Do you have any stories maybe related to COVID?
Anything that you've learned from organizations
that may have seen different traffic patterns
or different things due to COVID?
Yes.
So there's multiple companies that we were able to hear about
from the increase in capacity that they had,
from all of a sudden their systems are seeing a huge increase
in people reaching their services and they didn't do load testing
or they didn't capacity plan well enough.
So it's really interesting because some
of these companies were not expecting it because they're not really the companies that you would
use because things went to virtual or online. It's not Zoom, it's not Slack, and it's not your
favorite grocery stores or anything like that. But the one example that I am able to talk about
today is an airline company that had seen some interesting
changes due to COVID. And a lot of this was based because the only way that they were able to talk
to their customers was their mobile application. And in their mobile application, they were using
this to broadcast messages to the user base. This meant that they had around 60,000 people getting messages every single time they sent a push
notification. So when you get 60,000 people to get a push notification, this meant a lot of those
folks were actually going into their mobile application. This also meant the increase in
calls to the APIs once you open the application. And the backend that was the RDS
was the biggest thing that was impacted.
And they were just like, I don't know what's going on.
Like their mobile app kept on crashing.
And this really meant that they needed a way
to prepare their system for database connectivity,
latency, increase capacity,
or just that the RDS system went down. So they ended up doing a lot
of latency experiments.

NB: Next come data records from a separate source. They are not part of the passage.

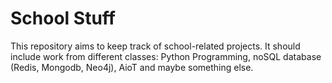 # School Stuff
This repository aims to keep track of school-related projects. 
It should include work from different classes: 
Python Programming, noSQL database (Redis, Mongodb, Neo4j), AioT and maybe something else.
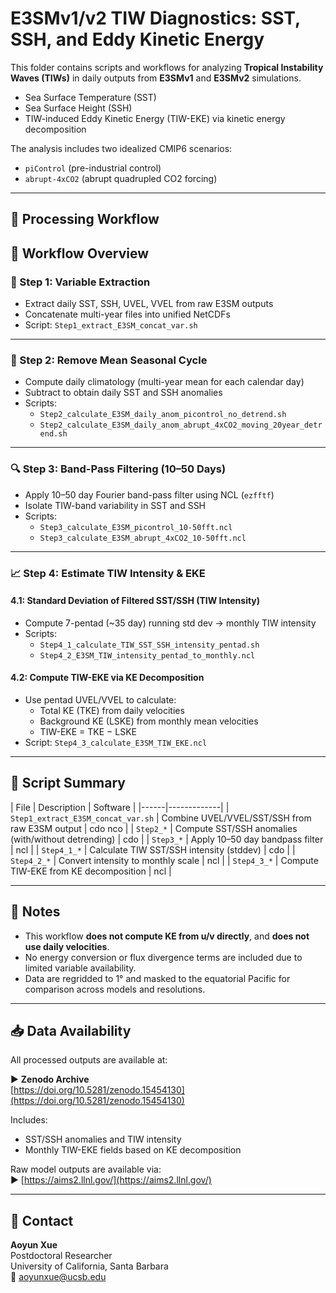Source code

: # E3SMv1/v2 TIW Diagnostics: SST, SSH, and Eddy Kinetic Energy

This folder contains scripts and workflows for analyzing **Tropical Instability Waves (TIWs)** in daily outputs from **E3SMv1** and **E3SMv2** simulations.
- Sea Surface Temperature (SST)
- Sea Surface Height (SSH)
- TIW-induced Eddy Kinetic Energy (TIW-EKE) via kinetic energy decomposition

The analysis includes two idealized CMIP6 scenarios:
- `piControl` (pre-industrial control)
- `abrupt-4xCO2` (abrupt quadrupled CO2 forcing)

---

## 🔁 Processing Workflow

## 🔁 Workflow Overview

### 🧩 Step 1: Variable Extraction
- Extract daily SST, SSH, UVEL, VVEL from raw E3SM outputs
- Concatenate multi-year files into unified NetCDFs
- Script: `Step1_extract_E3SM_concat_var.sh`

---

### 🧮 Step 2: Remove Mean Seasonal Cycle
- Compute daily climatology (multi-year mean for each calendar day)
- Subtract to obtain daily SST and SSH anomalies
- Scripts:
  - `Step2_calculate_E3SM_daily_anom_picontrol_no_detrend.sh`
  - `Step2_calculate_E3SM_daily_anom_abrupt_4xCO2_moving_20year_detrend.sh`

---

### 🔍 Step 3: Band-Pass Filtering (10–50 Days)
- Apply 10–50 day Fourier band-pass filter using NCL (`ezfftf`)
- Isolate TIW-band variability in SST and SSH
- Scripts:
  - `Step3_calculate_E3SM_picontrol_10-50fft.ncl`
  - `Step3_calculate_E3SM_abrupt_4xCO2_10-50fft.ncl`

---

### 📈 Step 4: Estimate TIW Intensity & EKE

#### 4.1: Standard Deviation of Filtered SST/SSH (TIW Intensity)
- Compute 7-pentad (~35 day) running std dev → monthly TIW intensity
- Scripts:
  - `Step4_1_calculate_TIW_SST_SSH_intensity_pentad.sh`
  - `Step4_2_E3SM_TIW_intensity_pentad_to_monthly.ncl`

#### 4.2: Compute TIW-EKE via KE Decomposition
- Use pentad UVEL/VVEL to calculate:
  - Total KE (TKE) from daily velocities
  - Background KE (LSKE) from monthly mean velocities
  - TIW-EKE = TKE − LSKE
- Script: `Step4_3_calculate_E3SM_TIW_EKE.ncl`

---


## 📂 Script Summary

| File | Description | Software |
|------|-------------|
| `Step1_extract_E3SM_concat_var.sh` | Combine UVEL/VVEL/SST/SSH from raw E3SM output | cdo nco |
| `Step2_*` | Compute SST/SSH anomalies (with/without detrending) | cdo |
| `Step3_*` | Apply 10–50 day bandpass filter | ncl |
| `Step4_1_*` | Calculate TIW SST/SSH intensity (stddev) | cdo |
| `Step4_2_*` | Convert intensity to monthly scale | ncl |
| `Step4_3_*` | Compute TIW-EKE from KE decomposition | ncl |

---

## 📌 Notes

- This workflow **does not compute KE from u/v directly**, and **does not use daily velocities**.
- No energy conversion or flux divergence terms are included due to limited variable availability.
- Data are regridded to 1° and masked to the equatorial Pacific for comparison across models and resolutions.

---

## 📥 Data Availability

All processed outputs are available at:

▶ **Zenodo Archive**  
[https://doi.org/10.5281/zenodo.15454130](https://doi.org/10.5281/zenodo.15454130)

Includes:
- SST/SSH anomalies and TIW intensity
- Monthly TIW-EKE fields based on KE decomposition

Raw model outputs are available via:  
▶ [https://aims2.llnl.gov/](https://aims2.llnl.gov/)

---

## 📧 Contact

**Aoyun Xue**  
Postdoctoral Researcher  
University of California, Santa Barbara  
📧 aoyunxue@ucsb.edu
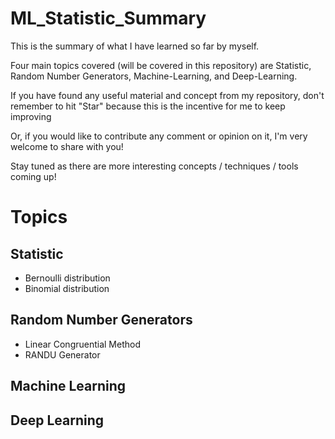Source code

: # ML_Statistic_Summary

This is the summary of what I have learned so far by myself.

Four main topics covered (will be covered in this repository) are Statistic, Random Number Generators, Machine-Learning, and Deep-Learning. 

If you have found any useful material and concept from my repository, don't remember to hit "Star" because this is the incentive for me to keep improving  

Or, if you would like to contribute any comment or opinion on it, I'm very welcome to share with you!

Stay tuned as there are more interesting concepts / techniques / tools coming up!

# Topics 
## Statistic
* Bernoulli distribution
* Binomial distribution

## Random Number Generators
* Linear Congruential Method
* RANDU Generator

## Machine Learning

## Deep Learning
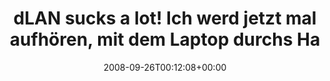 ---
retweeted: false
source: <a href="http://twitter.com" rel="nofollow">Twitter Web Client</a>
entities:
  hashtags:
  - text: grml
    indices:
    - '129'
    - '134'
  symbols: []
  user_mentions: []
  urls: []
display_text_range:
- '0'
- '134'
favorite_count: '0'
id_str: '935064552'
truncated: false
retweet_count: '0'
id: '935064552'
created_at: Fri Sep 26 00:12:08 +0000 2008
favorited: false
full_text: 'dLAN sucks a lot! Ich werd jetzt mal aufhören, mit dem Laptop durchs Haus
  zu laufen und Steckdosen zu testen. Gute Nacht Devolo. #grml'
lang: de
tags:
- grml
- pesos/twitter
date: '2008-09-26T00:12:08+00:00'
src: https://twitter.com/bascht/status/935064552
original_url: https://twitter.com/bascht/status/935064552
type: twitter_tweet
text: 'dLAN sucks a lot! Ich werd jetzt mal aufhören, mit dem Laptop durchs Haus zu
  laufen und Steckdosen zu testen. Gute Nacht Devolo. #grml'
title: dLAN sucks a lot! Ich werd jetzt mal aufhören, mit dem Laptop durchs Ha

---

They were also black holing all traffic from their mobile app to their
internal service and black holing RDS specifically. And some of the findings that they had is that
their login screen, they weren't able to like exit out of that. You basically had to log
in every single time you wanted to open this application. You also saw that the login would
kind of like just crash and go all black. And then they also had the mobile app had a spinner
that you just couldn't get out of that page. And all of this was due to latency or RDS being just at max capacity on reads
that they're able to have. And it's really interesting because it's like, yeah, I wouldn't
expect that due to COVID people are more likely to open a push notification because they have the
downtime or this is an airline that they're using to go visit their family. And when we're talking
about COVID, it's like every single month has been very different for every single country.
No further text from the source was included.